Pour en savoir plus : https://doi.org/10.4000/11wcu
(Auteur : Jonathan Pezzetta)
En la cause du maire Claudin Bartin demeurant à Marzeville à cause de sa femme, demandeur en execution, comparant par maistre Dominic, contre noble homme Jean Dattel recepveur et gruyer d’Amance, Didier Dattel, chastelain audict lieu, et Jean des Champs, marchant demeurant à Nancy, deffendeur par Dattel. Qu’estoit pour par lesdictz deffendeurs donner les causes d’opposition par escript à l’appel de la cause, ledict Dattel a declairé les parties estre sur voye d’appoinctement et que à ces fins ledict acteur avoit retiré les lettres obligatoires et exploictz. Et ledict acteur comparant en personne a declairé qu’il n’y avoit aulcun accord et remis lesdictz lettres obligatoires et exploictz en mains dudict Dattel, qui a accordé de donner sesdictes causes d’oppositon par escript à quinzaine au greffe ou ès mains dudict maistre Dominic. Adquoy il a satisfaict au greffe, le penultieme may suivant et rapporté lesdictes lettres obligatoires et exploictz.

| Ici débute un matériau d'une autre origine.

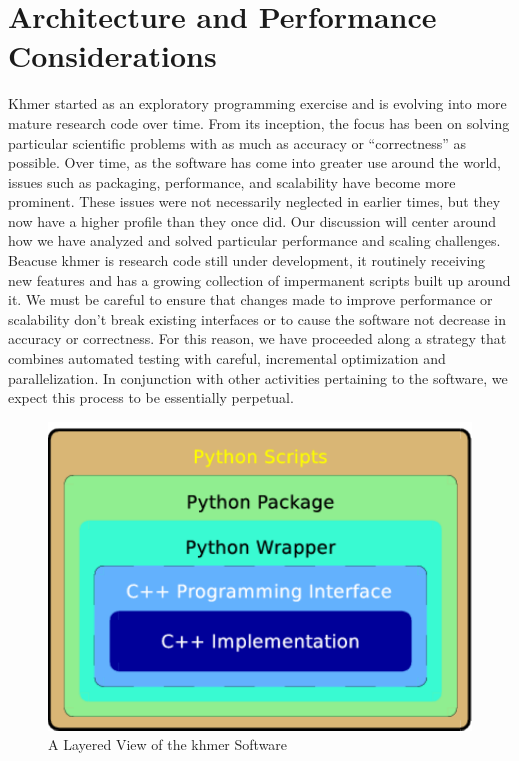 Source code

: \documentclass{article}
\begin{document}
\section{Architecture and Performance Considerations}

Khmer started as an exploratory programming exercise and is evolving into
more mature research code over time.
From its inception, the focus has been on solving
particular scientific problems with as much as accuracy or ``correctness'' as
possible. Over time, as the software has come into greater use around the
world, issues such as packaging, performance, and scalability have become more
prominent. These issues were not necessarily neglected in earlier times, but
they now have a higher profile than they once did. Our discussion will center
around how we have analyzed and solved particular performance and scaling
challenges.
Beacuse khmer is research code still under development, it routinely
receiving new features and
has a growing collection of impermanent scripts built up around it.  We must
be careful to ensure that changes made to
improve performance or scalability don't break existing
interfaces or to cause the software not decrease in accuracy or
correctness. For this reason, we have proceeded along a strategy that
combines automated testing with careful,
incremental optimization and parallelization. In conjunction with other
activities pertaining to the software, we expect this process to be essentially perpetual.

\begin{figure}[ht!]
\centering
\includegraphics[scale=0.6]{layers.pdf}
\caption{A Layered View of the khmer Software}
\label{khmerLayers}
\end{figure}
\end{document}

Registre du vendredy 24e janvier 97 aux demandes
(Transcription : Jonathan Pezzetta)
Le vendredi 16 mai 1597, le maire de Malzéville, Claudin Bartin, se présente devant les échevins de Nancy avec son avocat maître Dominic Jacquemin, au nom de son épouse, et contre les sieurs Jean Dattel, Didier Dattel, Jean des Champs représentés quant à eux par l’avocat Dattel. Une précédente audience, qui s’est tenue le vendredi 24 janvier, permet de connaître l’objet du procès : les défendeurs sont les héritiers du défunt Didier Dattel, débiteur de la somme de 120 F auprès de la femme de Claudin Bartin. Pour récupérer leur dû, les Bartin ont tenté de faire saisir les biens de feu Dattel – sans succès car ses héritiers s’y sont opposés.
Pour l’audience du 16 mai, les défendeurs auraient dû rapporter par écrit les causes de leur opposition. Toutefois, à l’ouverture de cette seconde séance, l’avocat Dattel signale aux juges que les parties sont en train de s’entendre, et qu’à ce titre, le demandeur a commencé à retirer certaines pièces de la procédure. Ce fait est immédiatement contredit par Claudin Bartin qui, pour prouver ses affirmations, remet les documents mentionnés en mains propres, devant les magistrats, à Dattel afin que ses clients rédigent leurs causes d’opposition. Les échevins de Nancy prennent acte et fixent un délai de 15 jours à la partie défenderesse pour s’exécuter – ce qu’elle fait en déposant un mémoire rédigé au greffe le 30 mai suivant.
Un procès n’est que la partie institutionnellement visible d’un conflit. C’est généralement un moyen permettant de donner davantage de poids à des arguments dans une négociation ayant débuté et se faisant hors de la cour. La déclaration de l’avocat de la défense laisse transparaître ce processus de discussion. La réaction de Bartin quant à elle peut signifier deux choses : soit les parties ne se sont pas comprises d’où ces contradictions ; soit il s’agit d’un coup de force des Dattel-Des Champs qui, par la déclaration de leur avocat, ont tenté d’emporter une négociation incertaine en cours. Toujours est-il que dans tous les cas, l’accord n’a pas abouti.